Georgina Philippou, acting director of enforcement and market oversight at the FCA, said: “Robert Shaw exposed customers to risky investments without considering if these products would meet their needs.
“In addition, he personally benefitted from sales of these products without revealing to customers the full extent of the benefits he received. His actions mean that many customers faced losing all of their hard earned pension funds. This is not the conduct we expect of senior individuals.”
The FCA found that Mr Shaw “benefited financially from being the director and shareholder of TailorMade Alternative Investments, an unregulated introducer, which referred clients to TMI”.
The FCA stated: “The financial benefit he received created a conflict of interest with his duty to TMI’s customers to run the business compliantly.
“These payments created a conflict of interest and so should have been identified, and then disclosed to customers. However, no adequate disclosure was made.

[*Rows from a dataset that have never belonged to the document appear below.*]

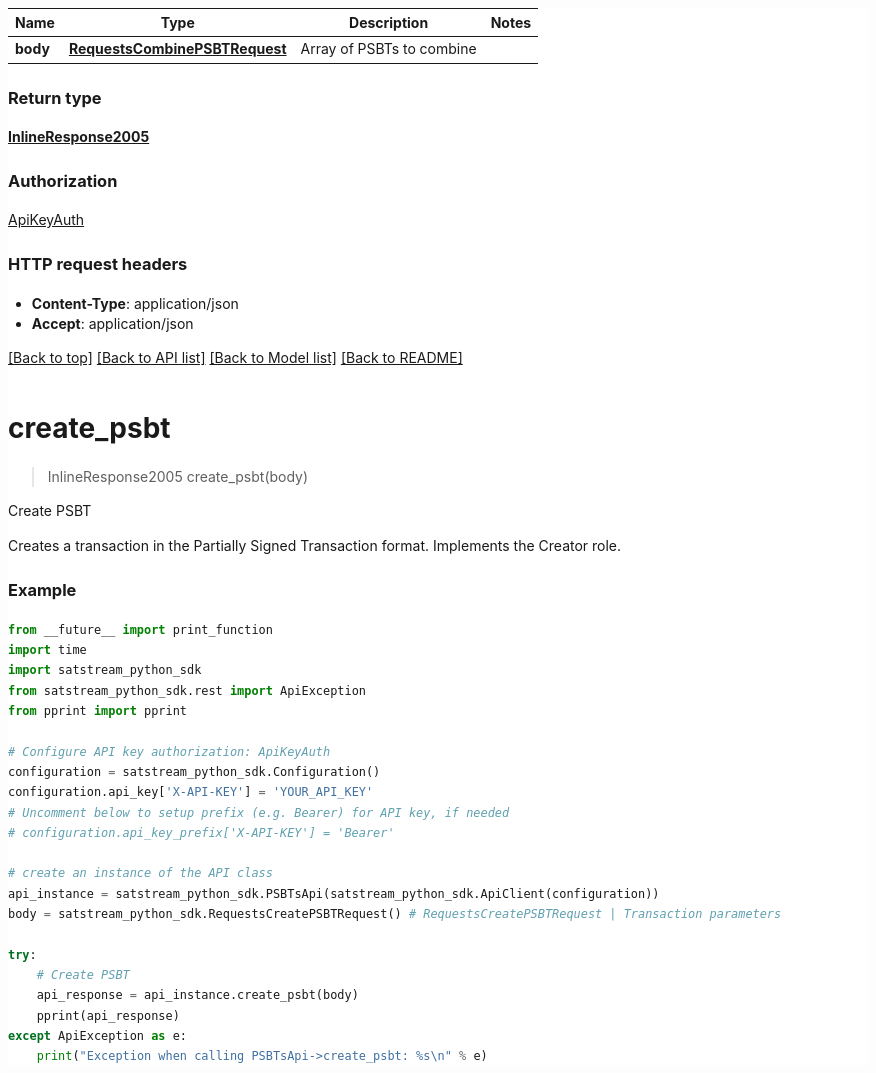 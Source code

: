 Name | Type | Description  | Notes
------------- | ------------- | ------------- | -------------
 **body** | [**RequestsCombinePSBTRequest**](RequestsCombinePSBTRequest.md)| Array of PSBTs to combine | 

### Return type

[**InlineResponse2005**](InlineResponse2005.md)

### Authorization

[ApiKeyAuth](../README.md#ApiKeyAuth)

### HTTP request headers

 - **Content-Type**: application/json
 - **Accept**: application/json

[[Back to top]](#) [[Back to API list]](../README.md#documentation-for-api-endpoints) [[Back to Model list]](../README.md#documentation-for-models) [[Back to README]](../README.md)

# **create_psbt**
> InlineResponse2005 create_psbt(body)

Create PSBT

Creates a transaction in the Partially Signed Transaction format. Implements the Creator role.

### Example
```python
from __future__ import print_function
import time
import satstream_python_sdk
from satstream_python_sdk.rest import ApiException
from pprint import pprint

# Configure API key authorization: ApiKeyAuth
configuration = satstream_python_sdk.Configuration()
configuration.api_key['X-API-KEY'] = 'YOUR_API_KEY'
# Uncomment below to setup prefix (e.g. Bearer) for API key, if needed
# configuration.api_key_prefix['X-API-KEY'] = 'Bearer'

# create an instance of the API class
api_instance = satstream_python_sdk.PSBTsApi(satstream_python_sdk.ApiClient(configuration))
body = satstream_python_sdk.RequestsCreatePSBTRequest() # RequestsCreatePSBTRequest | Transaction parameters

try:
    # Create PSBT
    api_response = api_instance.create_psbt(body)
    pprint(api_response)
except ApiException as e:
    print("Exception when calling PSBTsApi->create_psbt: %s\n" % e)
```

“The issue was compounded by Mr Shaw’s failure to act when TMI’s external compliance consultants warned it of the need to consider and disclose conflicts of interest to customers.”
Officials said that TMI provided advice to customers on transferring their existing pension funds into unregulated investments such as green oil, biofuels, farmland and overseas property via Sipps.
As a director with responsibility for the management and oversight of TMI, Mr Shaw should have ensured that TMI considered the suitability of the investment products for customers but failed to do so, FCA chiefs added. TMI has ceased trading and is now in liquidation.
The Financial Services Compensation Scheme is investigating claims made by TMI’s customers.
The FCA wrote to the CEOs of all Sipp firms in 2014 asking them to take action to ensure that their business operates within FCA rules.